Waterwalker is the title of Bill Mason's iconic movie on canoeing. And indeed, canoeing and walking have got a lot in common. Not only the same traveling speed of about 4 kilometers per hour, but also a meditative rhythm. Countless steps on a hike match numerous paddle strokes on rivers and lakes. Similarly, the lessons to be learned - either in high mountains or on remote rivers. Lessons about one’s own insignificance in such oversized settings. Modesty and humility will take you farther.
But there are also marked differences. While you can wander around in Central Europe with, let's say, 10 kilograms of equipment (all told), a canoe trip in Canada's Back of Beyond may require an outfit that soon weighs 10 times as much (excluding food). Take drinking water: In Canada, it carries your canoe. On a hike you carry the water. Or the margin for error: Whereas on a hike one single wrong step can wreak havoc to your journey, it is unlikely that an erroneous paddle stroke will bring your journey to a halt. Take the consequences of a blunder, or bad luck: Where in Central Europe a rescue helicopter is often not too far away, a distress signal triggered in the far reaches of the Canadian North may activate a Hercules CC-130 many thousands of miles away. Or take free miles: Where you may well travel long distances on a river without expending yourself, you won't cover a single meter on a hike if you don't push yourself. Silence and solitude, so deeply tied to Canada's North has become a matter of fortune even in ancient forests or on high mountain slopes in Central Europe. In short: Canada's North provides for grand escapes, the mountains of Central Europe for small ones.
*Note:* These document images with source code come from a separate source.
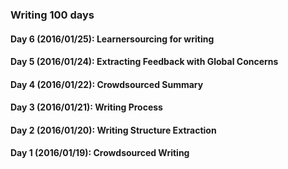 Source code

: ### Writing 100 days
#### Day 6 (2016/01/25): Learnersourcing for writing
#### Day 5 (2016/01/24): Extracting Feedback with Global Concerns
#### Day 4 (2016/01/22): Crowdsourced Summary
#### Day 3 (2016/01/21): Writing Process
#### Day 2 (2016/01/20): Writing Structure Extraction
#### Day 1 (2016/01/19): Crowdsourced Writing
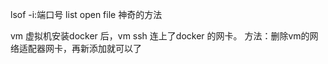 ﻿lsof -i:端口号
list open file
神奇的方法

vm 虚拟机安装docker 后，vm ssh 连上了docker 的网卡。
方法：删除vm的网络适配器网卡，再新添加就可以了



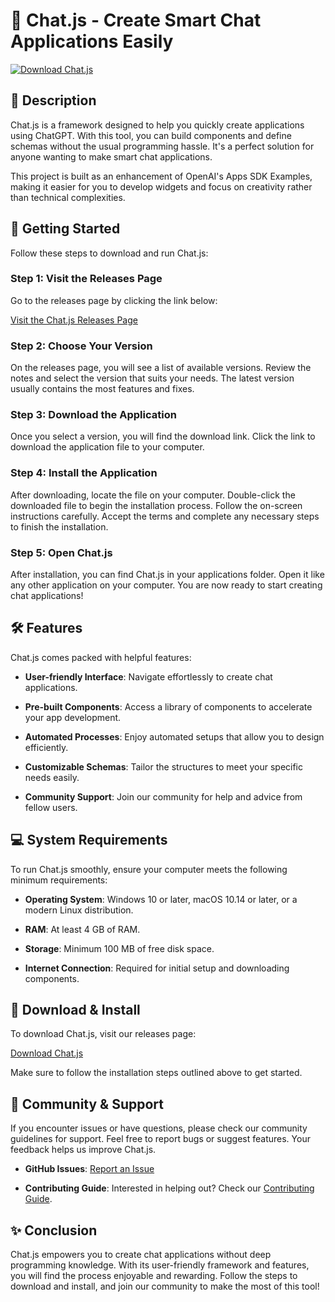 # 🌟 Chat.js - Create Smart Chat Applications Easily

[![Download Chat.js](https://img.shields.io/badge/Download-Chat.js-brightgreen.svg)](https://github.com/brightservice24/Chat.js/releases)

## 📝 Description

Chat.js is a framework designed to help you quickly create applications using ChatGPT. With this tool, you can build components and define schemas without the usual programming hassle. It's a perfect solution for anyone wanting to make smart chat applications.

This project is built as an enhancement of OpenAI's Apps SDK Examples, making it easier for you to develop widgets and focus on creativity rather than technical complexities.

## 🚀 Getting Started

Follow these steps to download and run Chat.js:

### Step 1: Visit the Releases Page

Go to the releases page by clicking the link below:

[Visit the Chat.js Releases Page](https://github.com/brightservice24/Chat.js/releases)

### Step 2: Choose Your Version

On the releases page, you will see a list of available versions. Review the notes and select the version that suits your needs. The latest version usually contains the most features and fixes.

### Step 3: Download the Application

Once you select a version, you will find the download link. Click the link to download the application file to your computer.

### Step 4: Install the Application

After downloading, locate the file on your computer. Double-click the downloaded file to begin the installation process. Follow the on-screen instructions carefully. Accept the terms and complete any necessary steps to finish the installation.

### Step 5: Open Chat.js

After installation, you can find Chat.js in your applications folder. Open it like any other application on your computer. You are now ready to start creating chat applications!

## 🛠 Features

Chat.js comes packed with helpful features:

- **User-friendly Interface**: Navigate effortlessly to create chat applications.
  
- **Pre-built Components**: Access a library of components to accelerate your app development.

- **Automated Processes**: Enjoy automated setups that allow you to design efficiently.

- **Customizable Schemas**: Tailor the structures to meet your specific needs easily.

- **Community Support**: Join our community for help and advice from fellow users.

## 💻 System Requirements

To run Chat.js smoothly, ensure your computer meets the following minimum requirements:

- **Operating System**: Windows 10 or later, macOS 10.14 or later, or a modern Linux distribution.
  
- **RAM**: At least 4 GB of RAM.
  
- **Storage**: Minimum 100 MB of free disk space.
  
- **Internet Connection**: Required for initial setup and downloading components.

## 🔗 Download & Install

To download Chat.js, visit our releases page:

[Download Chat.js](https://github.com/brightservice24/Chat.js/releases)

Make sure to follow the installation steps outlined above to get started.

## 🤝 Community & Support

If you encounter issues or have questions, please check our community guidelines for support. Feel free to report bugs or suggest features. Your feedback helps us improve Chat.js.

- **GitHub Issues**: [Report an Issue](https://github.com/DooiLabs/Chat.js/issues)
  
- **Contributing Guide**: Interested in helping out? Check our [Contributing Guide](https://github.com/DooiLabs/Chat.js/blob/main/CONTRIBUTING.md).

## ✨ Conclusion

Chat.js empowers you to create chat applications without deep programming knowledge. With its user-friendly framework and features, you will find the process enjoyable and rewarding. Follow the steps to download and install, and join our community to make the most of this tool!
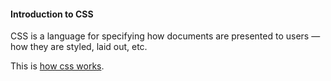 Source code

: #### Introduction to CSS
CSS is a language for specifying how documents are presented to users — how they are styled, laid out, etc.

This is [how css works](https://developer.mozilla.org/en-US/docs/Learn/CSS/Introduction_to_CSS/How_CSS_works#How_does_CSS_actually_work).
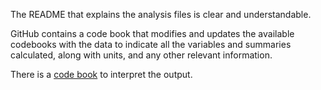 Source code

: The README that explains the analysis files is clear and understandable.

GitHub contains a code book that modifies and updates the available codebooks with the data to indicate all the variables and summaries calculated, along with units, and any other relevant information.

There is a [code book](CodeBook.md) to interpret the output.

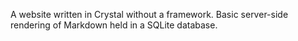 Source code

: A website written in Crystal without a framework. Basic server-side rendering of Markdown held in a SQLite database. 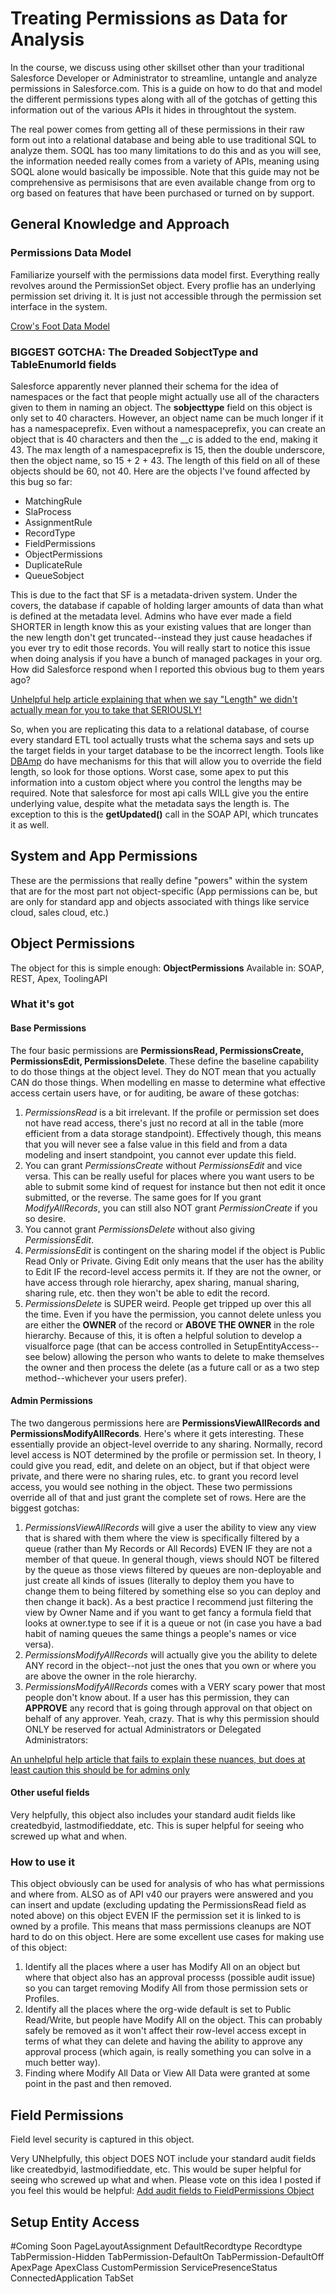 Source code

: # Treating Permissions as Data for Analysis
In the course, we discuss using other skillset other than your traditional Salesforce Developer or Administrator to streamline, untangle and analyze permissions in Salesforce.com.  This is a guide on how to do that and model the different permissions types along with all of the gotchas of getting this information out of the various APIs it hides in throughtout the system.  

The real power comes from getting all of these permissions in their raw form out into a relational database and being able to use traditional SQL to analyze them.  SOQL has too many limitations to do this and as you will see, the information needed really comes from a variety of APIs, meaning using SOQL alone would basically be impossible.  Note that this guide may not be comprehensive as permisisons that are even available change from org to org based on features that have been purchased or turned on by support.

## General Knowledge and Approach
### Permissions Data Model
Familiarize yourself with the permissions data model first.  Everything really revolves around the PermissionSet object.  Every proflie has an underlying permission set driving it.  It is just not accessible through the permission set interface in the system.

[Crow's Foot Data Model](https://developer.salesforce.com/docs/atlas.en-us.api.meta/api/sforce_api_erd_profile_permissions.htm)


### BIGGEST GOTCHA: The Dreaded SobjectType and TableEnumorId fields
Salesforce apparently never planned their schema for the idea of namespaces or the fact that people might actually use all of the characters given to them in naming an object.  The **sobjecttype** field on this object is only set to 40 characters.  However, an object name can be much longer if it has a namespaceprefix. Even without a namespaceprefix, you can create an object that is 40 characters and then the __c is added to the end, making it 43. The max length of a namespaceprefix is 15, then the double underscore, then the object name, so 15 + 2 + 43. The length of this field on all of these objects should be 60, not 40.  Here are the objects I've found affected by this bug so far:
* MatchingRule
* SlaProcess
* AssignmentRule
* RecordType
* FieldPermissions
* ObjectPermissions
* DuplicateRule
* QueueSobject

This is due to the fact that SF is a metadata-driven system.  Under the covers, the database if capable of holding larger amounts of data than what is defined at the metadata level.  Admins who have ever made a field SHORTER in length know this as your existing values that are longer than the new length don't get truncated--instead they just cause headaches if you ever try to edit those records.  You will really start to notice this issue when doing analysis if you have a bunch of managed packages in your org. How did Salesforce respond when I reported this obvious bug to them years ago?

[Unhelpful help article explaining that when we say "Length" we didn't actually mean for you to take that SERIOUSLY!](https://help.salesforce.com/articleView?id=000270252&language=en_US&type=1)

So, when you are replicating this data to a relational database, of course every standard ETL tool actually trusts what the schema says and sets up the target fields in your target database to be the incorrect length.  Tools like [DBAmp](http://www.forceamp.com/) do have mechanisms for this that will allow you to override the field length, so look for those options.  Worst case, some apex to put this information into a custom object where you control the lengths may be required.  Note that salesforce for most api calls WILL give you the entire underlying value, despite what the metadata says the length is.  The exception to this is the **getUpdated()** call in the SOAP API, which truncates it as well. 

## System and App Permissions
These are the permissions that really define "powers" within the system that are for the most part not object-specific (App permissions can be, but are only for standard app and objects associated with things like service cloud, sales cloud, etc.)

## Object Permissions
The object for this is simple enough: **ObjectPermissions**
Available in: SOAP, REST, Apex, ToolingAPI

### What it's got
#### Base Permissions
The four basic permissions are **PermissionsRead, PermissionsCreate, PermissionsEdit, PermissionsDelete**.  These define the baseline capability to do those things at the object level.  They do NOT mean that you actually CAN do those things.  When modelling en masse to determine what effective access certain users have, or for auditing, be aware of these gotchas:
1. *PermissionsRead* is a bit irrelevant.  If the profile or permission set does not have read access, there's just no record at all in the table (more efficient from a data storage standpoint).  Effectively though, this means that you will never see a false value in this field and from a data modeling and insert standpoint, you cannot ever update this field. 
2. You can grant *PermissionsCreate* without *PermissionsEdit* and vice versa.  This can be really useful for places where you want users to be able to submit some kind of request for instance but then not edit it once submitted, or the reverse.  The same goes for If you grant *ModifyAllRecords*, you can still also NOT grant *PermissionCreate* if you so desire.
3. You cannot grant *PermissionsDelete* without also giving *PermissionsEdit*.
4. *PermissionsEdit* is contingent on the sharing model if the object is Public Read Only or Private.  Giving Edit only means that the user has the ability to Edit IF the record-level access permits it.  If they are not the owner, or have access through role hierarchy, apex sharing, manual sharing, sharing rule, etc. then they won't be able to edit the record.
5. *PermissionsDelete* is SUPER weird.  People get tripped up over this all the time.  Even if you have the permission, you cannot delete unless you are either the **OWNER** of the record or **ABOVE THE OWNER** in the role hierarchy.  Because of this, it is often a helpful solution to develop a visualforce page (that can be access controlled in SetupEntityAccess--see below) allowing the person who wants to delete to make themselves the owner and then process the delete (as a future call or as a two step method--whichever your users prefer).  

#### Admin Permissions
The two dangerous permissions here are **PermissionsViewAllRecords and PermissionsModifyAllRecords**.  Here's where it gets interesting.  These essentially provide an object-level override to any sharing.  Normally, record level access is NOT determined by the profile or permission set.  In theory, I could give you read, edit, and delete on an object, but if that object were private, and there were no sharing rules, etc. to grant you record level access, you would see nothing in the object.  These two permissions override all of that and just grant the complete set of rows.  Here are the biggest gotchas:
1. *PermissionsViewAllRecords* will give a user the ability to view any view that is shared with them where the view is specifically filtered by a queue (rather than My Records or All Records) EVEN IF they are not a member of that queue.  In general though, views should NOT be filtered by the queue as those views filtered by queues are non-deployable and just create all kinds of issues (literally to deploy them you have to change them to being filtered by something else so you can deploy and then change it back).  As a best practice I recommend just filtering the view by Owner Name and if you want to get fancy a formula field that looks at owner.type to see if it is a queue or not (in case you have a bad habit of naming queues the same things a people's names or vice versa).
2. *PermissionsModifyAllRecords* will actually give you the ability to delete ANY record in the object--not just the ones that you own or where you are above the owner in the role hierarchy.
3. *PermissionsModifyAllRecords* comes with a VERY scary power that most people don't know about.  If a user has this permission, they can **APPROVE** any record that is going through approval on that object on behalf of any approver.  Yeah, crazy.  That is why this permission should ONLY be reserved for actual Administrators or Delegated Administrators: 

[An unhelpful help article that fails to explain these nuances, but does at least caution this should be for admins only](https://help.salesforce.com/articleView?id=users_profiles_view_all_mod_all.htm&type=5)

#### Other useful fields
Very helpfully, this object also includes your standard audit fields like createdbyid, lastmodifieddate, etc.  This is super helpful for seeing who screwed up what and when.  

### How to use it
This object obviously can be used for analysis of who has what permissions and where from.  ALSO as of API v40 our prayers were answered and you can insert and update (excluding updating the PermissionsRead field as noted above) on this object EVEN IF the permission set it is linked to is owned by a profile.  This means that mass permissions cleanups are NOT hard to do on this object.  Here are some excellent use cases for making use of this object:
1. Identify all the places where a user has Modify All on an object but where that object also has an approval processs (possible audit issue) so you can target removing Modify All from those permission sets or Profiles.
2. Identify all the places where the org-wide default is set to Public Read/Write, but people have Modify All on the object.  This can probably safely be removed as it won't affect their row-level access except in terms of what they can delete and having the ability to approve any approval process (which again, is really something you can solve in a much better way).
3. Finding where Modify All Data or View All Data were granted at some point in the past and then removed.

## Field Permissions
Field level security is captured in this object.  

Very UNhelpfully, this object DOES NOT include your standard audit fields like createdbyid, lastmodifieddate, etc.  This would be super helpful for seeing who screwed up what and when.  Please vote on this idea I posted if you feel this would be helpful:
[Add audit fields to FieldPermissions Object](https://success.salesforce.com/ideaView?id=0873A000000lGXhQAM)


## Setup Entity Access


#Coming Soon
PageLayoutAssignment
DefaultRecordtype
Recordtype
TabPermission-Hidden
TabPermission-DefaultOn
TabPermission-DefaultOff
ApexPage
ApexClass
CustomPermission
ServicePresenceStatus
ConnectedApplication
TabSet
These galleries are intended to convey an idea of what is in store along the way. For those who are planning to go and those who share an interest into long distance hiking and mountains but cannot go have a look for themselves. From Munich to Venice entices by traversing three different countries with their traditional food, customs and languages. Whereas the special charm of the Pyrenees for me was crossing Spain from one ocean to the other. The Grande Traversata delle Alpi (GTA) is a physical challenge accompanied by Italian food. The Dientes are hardly worth mentioning from a hiking perspective. It takes only a few days to complete the circuit. But this trail is truly south of 60 degrees (north) and the southern beech tree is a noteworthy beauty. The Via Dinarica was born out of the necessity to start early (June) with mountains en route but avoiding issues with snow. With regards to through-going natural beauty, I would not rank the Via Dinarica in first place. This hike is for those who are particularly interested in the Balkans. And it is a good idea to learn about the complicated and tragic history of this region beforehand. There is a very good 3-part documentation: "Balkan in Flammen". Revisiting the Pyrenees was owed to the virus.
This site is also a plea for one’s own tent. Some campsites and the hours you spend there cannot be matched by anything you could ever get in a (serviced) mountain hut.
With regard to the facts, the above mentioned routes turn out as follows:
GR 11: 800 KM distance – 50 days – 34 KM ascent and descent.
HRP: 740 KM distance – 58 days – 37 KM ascent and descent.
GTA: 700 KM distance – 50 days – 46 KM ascent and descent.
Munich to Venice: 610 KM distance – 33 days – 30 KM ascent and descent.
Via Dinarica: 1130 KM distance – 74 days – 42 KM ascent and descent.
Now, especially the numbers on ascent and descent should be viewed with caution. Different algorithms result in different numbers for one and the same gpx file. E. g. Outdooractive estimates 43 KM for the ascent and descent of the HRP, Google only 37 KM in comparison.